Companies looking to fund environmentally friendly projects are tapping the green-bond market at the fastest monthly pace ever, figures compiled by Bloomberg show. September’s global green-bond issuance has already exceeded $30 billion, beating the prior record of $26 billion, set in November 2018. Issuance is expected to remain brisk as companies see an opportunity to show their green credentials and potentially reduce funding costs while investors increasingly focus on sustainability.
“I don’t think that trend will diminish even in the face of market volatility,” said Andrew Karp, the bank’s head of global investment-grade capital markets. “ESG activity will no doubt grow in the months and years to come.”
BofA’s five-year bond, which is callable in four years, will pay interest semi-annually at a fixed rate of 0.981% for the first four years, and quarterly at a floating rate after. The bank served as the sole bookrunner, while three minority-owned broker-dealers were joint lead managers: Loop Capital Markets, Ramirez & Co. and Siebert Williams Shank.
Within a year, the bank will publish a report on the bond’s asset allocation, and it will be updated as long as the notes remain outstanding, according to a statement.
Buyers pay up for
top-ranked ESG firms
Stocks with high environmental, social and corporate governance scores have outperformed the broader market and traded at higher valuations this year, according to Bank of America Corp.
During the first quarter’s selloff, S&P 500 members in the top quintile of ESG rankings beat the index by more than five percentage points, the lender said. Meanwhile, investors have also begun to pay less for stocks with lower ESG scores, with relative valuation premia rising on those deemed more socially responsible.
“Good ESG companies typically have better return on equity, lower earnings volatility and lower share price volatility,” Sameer Chopra, head of Asia ESG research at Bank of America, said at a briefing Wednesday.

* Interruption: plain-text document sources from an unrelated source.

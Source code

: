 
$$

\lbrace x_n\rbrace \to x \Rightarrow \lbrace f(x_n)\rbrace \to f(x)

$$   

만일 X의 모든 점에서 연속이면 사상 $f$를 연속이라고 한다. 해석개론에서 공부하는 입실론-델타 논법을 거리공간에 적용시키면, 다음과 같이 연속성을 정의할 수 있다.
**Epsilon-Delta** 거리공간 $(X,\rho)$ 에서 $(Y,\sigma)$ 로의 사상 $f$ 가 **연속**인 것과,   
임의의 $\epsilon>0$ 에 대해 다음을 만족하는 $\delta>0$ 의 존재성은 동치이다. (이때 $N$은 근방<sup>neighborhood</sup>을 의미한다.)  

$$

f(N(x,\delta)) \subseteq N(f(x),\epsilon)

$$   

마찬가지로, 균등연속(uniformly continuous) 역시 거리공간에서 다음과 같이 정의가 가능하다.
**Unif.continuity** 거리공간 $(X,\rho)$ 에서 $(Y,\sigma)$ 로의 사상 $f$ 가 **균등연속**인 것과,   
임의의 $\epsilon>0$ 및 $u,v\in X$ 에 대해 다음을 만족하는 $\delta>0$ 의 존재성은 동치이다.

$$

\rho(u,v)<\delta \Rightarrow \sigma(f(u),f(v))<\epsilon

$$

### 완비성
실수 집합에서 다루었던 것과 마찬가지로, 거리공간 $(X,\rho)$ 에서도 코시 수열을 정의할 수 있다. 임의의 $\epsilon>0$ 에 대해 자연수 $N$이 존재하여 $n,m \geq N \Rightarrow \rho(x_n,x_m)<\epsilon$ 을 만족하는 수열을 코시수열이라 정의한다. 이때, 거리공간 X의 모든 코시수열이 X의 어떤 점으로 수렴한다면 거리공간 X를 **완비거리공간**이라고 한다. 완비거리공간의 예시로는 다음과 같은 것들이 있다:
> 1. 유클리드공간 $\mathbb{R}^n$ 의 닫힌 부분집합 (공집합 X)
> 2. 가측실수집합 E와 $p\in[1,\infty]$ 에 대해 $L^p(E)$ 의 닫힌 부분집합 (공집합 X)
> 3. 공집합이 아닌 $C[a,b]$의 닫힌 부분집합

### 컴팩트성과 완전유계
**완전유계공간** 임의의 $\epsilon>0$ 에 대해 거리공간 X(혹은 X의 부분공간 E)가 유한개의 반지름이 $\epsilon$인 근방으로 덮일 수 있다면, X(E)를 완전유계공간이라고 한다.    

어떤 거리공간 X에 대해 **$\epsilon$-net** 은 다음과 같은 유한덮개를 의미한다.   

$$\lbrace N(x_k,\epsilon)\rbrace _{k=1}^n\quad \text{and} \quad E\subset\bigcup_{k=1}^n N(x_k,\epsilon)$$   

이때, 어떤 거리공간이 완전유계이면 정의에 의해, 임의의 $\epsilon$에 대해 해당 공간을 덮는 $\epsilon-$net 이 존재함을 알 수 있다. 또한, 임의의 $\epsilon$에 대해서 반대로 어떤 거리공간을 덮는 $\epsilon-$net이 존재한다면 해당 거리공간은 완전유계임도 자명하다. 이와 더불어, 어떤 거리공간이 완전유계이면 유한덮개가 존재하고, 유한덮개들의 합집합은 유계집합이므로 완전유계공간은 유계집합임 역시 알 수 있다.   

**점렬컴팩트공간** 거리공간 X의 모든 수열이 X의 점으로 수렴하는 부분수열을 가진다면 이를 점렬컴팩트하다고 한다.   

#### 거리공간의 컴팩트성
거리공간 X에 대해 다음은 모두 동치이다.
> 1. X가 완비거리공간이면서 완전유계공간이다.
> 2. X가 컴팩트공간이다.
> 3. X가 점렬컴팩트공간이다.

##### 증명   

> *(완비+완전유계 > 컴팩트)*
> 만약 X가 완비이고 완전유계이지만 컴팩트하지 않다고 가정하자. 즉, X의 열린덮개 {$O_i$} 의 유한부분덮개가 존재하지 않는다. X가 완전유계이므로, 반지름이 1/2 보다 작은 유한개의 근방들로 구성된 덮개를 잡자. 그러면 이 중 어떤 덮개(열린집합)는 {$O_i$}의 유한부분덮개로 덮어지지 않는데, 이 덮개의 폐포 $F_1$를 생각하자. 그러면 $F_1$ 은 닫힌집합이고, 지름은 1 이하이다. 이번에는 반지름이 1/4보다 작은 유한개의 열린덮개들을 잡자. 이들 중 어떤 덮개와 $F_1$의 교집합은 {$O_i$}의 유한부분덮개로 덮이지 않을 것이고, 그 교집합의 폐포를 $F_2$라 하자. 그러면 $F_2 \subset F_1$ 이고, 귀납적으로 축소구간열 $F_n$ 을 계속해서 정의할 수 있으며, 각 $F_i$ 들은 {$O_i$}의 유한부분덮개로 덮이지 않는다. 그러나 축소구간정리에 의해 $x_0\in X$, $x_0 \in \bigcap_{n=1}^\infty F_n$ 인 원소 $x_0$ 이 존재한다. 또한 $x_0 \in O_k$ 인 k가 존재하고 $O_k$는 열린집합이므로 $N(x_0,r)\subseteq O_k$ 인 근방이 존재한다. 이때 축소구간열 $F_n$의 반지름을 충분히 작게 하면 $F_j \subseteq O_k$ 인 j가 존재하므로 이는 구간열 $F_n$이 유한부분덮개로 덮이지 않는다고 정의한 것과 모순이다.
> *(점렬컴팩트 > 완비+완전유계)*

This year the ESG stocks that have grabbed investor attention include those focused on employee health and safety, he added.
Flows into ESG strategies were four times higher than the “historical run rate” of money going into such funds this year through July, BofA reiterated, reaching as high as $4 billion in some weeks this year.
The MSCI Asia Pacific Index’s members with the top 20% of ESG scores by the index compiler were trading at forward price-to-earnings ratios that were five points higher than peers at the bottom quintile at the end of 2019, up from the two-point gap in 2017, Chopra said. Asian companies with below-median emissions were trading at multiples that were about two points higher than their peers.
Meanwhile, the cost of debt for S&P 500 companies in the top decile of ESG scores was also lower by almost 200 basis points than those in the bottom decile in 2019, the bank found. Still, Chopra warned that even companies that have high ESG scores could potentially be negatively affected by carbon taxes. Due to their high carbon exposure and low margins, industrials and airlines stocks in Asia could see earnings being hit, he said.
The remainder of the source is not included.